The Role of Cherries
Tart cherries have more evidence behind them than any other food-based gout remedy. In a study of 633 gout patients, eating cherries or cherry extract over a two-day period reduced the risk of a gout attack by 35% compared with periods of no cherry intake. When cherry consumption was combined with standard uric acid-lowering medication, the risk dropped by 75%. Smaller studies have shown that eating about two servings of cherries can lower blood uric acid by roughly 14% within five hours.
Tart cherry juice appears to work through a combination of anti-inflammatory effects and modest uric acid reduction. It’s not a substitute for medication if you have frequent flares, but as a daily addition to your routine, the evidence is encouraging.
Weight Loss and Metabolic Health
Carrying extra weight increases uric acid production and makes it harder for your kidneys to clear it. Losing weight, even a moderate amount, lowers uric acid levels and reduces flare frequency. The key is to lose weight gradually. Crash diets and extreme calorie restriction can temporarily spike uric acid and actually trigger a flare. A steady, sustainable approach through balanced eating and regular activity gives you the benefit without the rebound risk.
Gout also clusters with other metabolic conditions like high blood pressure, insulin resistance, and kidney disease. Managing these conditions improves your overall uric acid balance and reduces the strain on your kidneys, which handle about two-thirds of uric acid excretion.
Why Long-Term Commitment Matters
One of the biggest mistakes people make with gout is treating it as an occasional problem. A flare ends, the pain goes away, and the medication gets set aside. But uric acid crystals are still sitting in your joints between attacks, silently growing. Each untreated interval makes the next flare more likely and potentially more damaging to the joint.

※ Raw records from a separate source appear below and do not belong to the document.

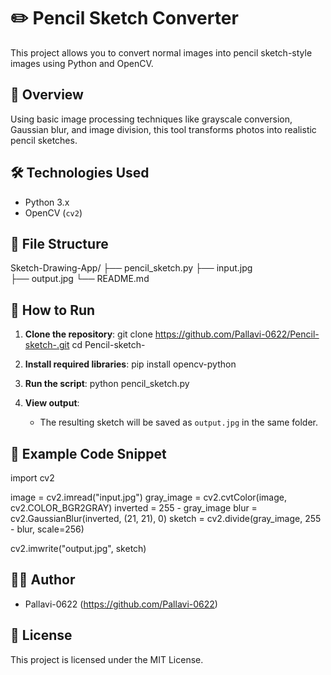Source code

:# ✏️ Pencil Sketch Converter

This project allows you to convert normal images into pencil sketch-style images using Python and OpenCV.

## 📸 Overview

Using basic image processing techniques like grayscale conversion, Gaussian blur, and image division, this tool transforms photos into realistic pencil sketches.

## 🛠️ Technologies Used

- Python 3.x
- OpenCV (`cv2`)

## 📁 File Structure

Sketch-Drawing-App/
├── pencil_sketch.py
├── input.jpg    
├── output.jpg
└── README.md


## 🚀 How to Run

1. **Clone the repository**:
   git clone https://github.com/Pallavi-0622/Pencil-sketch-.git
   cd Pencil-sketch-

2. **Install required libraries**:
   pip install opencv-python

3. **Run the script**:
   python pencil_sketch.py

4. **View output**:
   - The resulting sketch will be saved as `output.jpg` in the same folder.

## 📌 Example Code Snippet

import cv2

image = cv2.imread("input.jpg")
gray_image = cv2.cvtColor(image, cv2.COLOR_BGR2GRAY)
inverted = 255 - gray_image
blur = cv2.GaussianBlur(inverted, (21, 21), 0)
sketch = cv2.divide(gray_image, 255 - blur, scale=256)

cv2.imwrite("output.jpg", sketch)

## 👩‍💻 Author

- Pallavi-0622 (https://github.com/Pallavi-0622)

## 📄 License

This project is licensed under the MIT License.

If your doctor starts you on uric acid-lowering medication, it typically needs to be taken daily and indefinitely. Stopping it allows uric acid to climb back up and crystals to reform. Many people also experience a temporary increase in flares during the first few months of treatment, which can feel discouraging. This happens because dissolving crystals can loosen and trigger inflammation. Your doctor may prescribe a low-dose anti-inflammatory during this adjustment period to smooth the transition. Pushing through this phase is worth it, because on the other side, most people reach a point where flares become rare or stop entirely.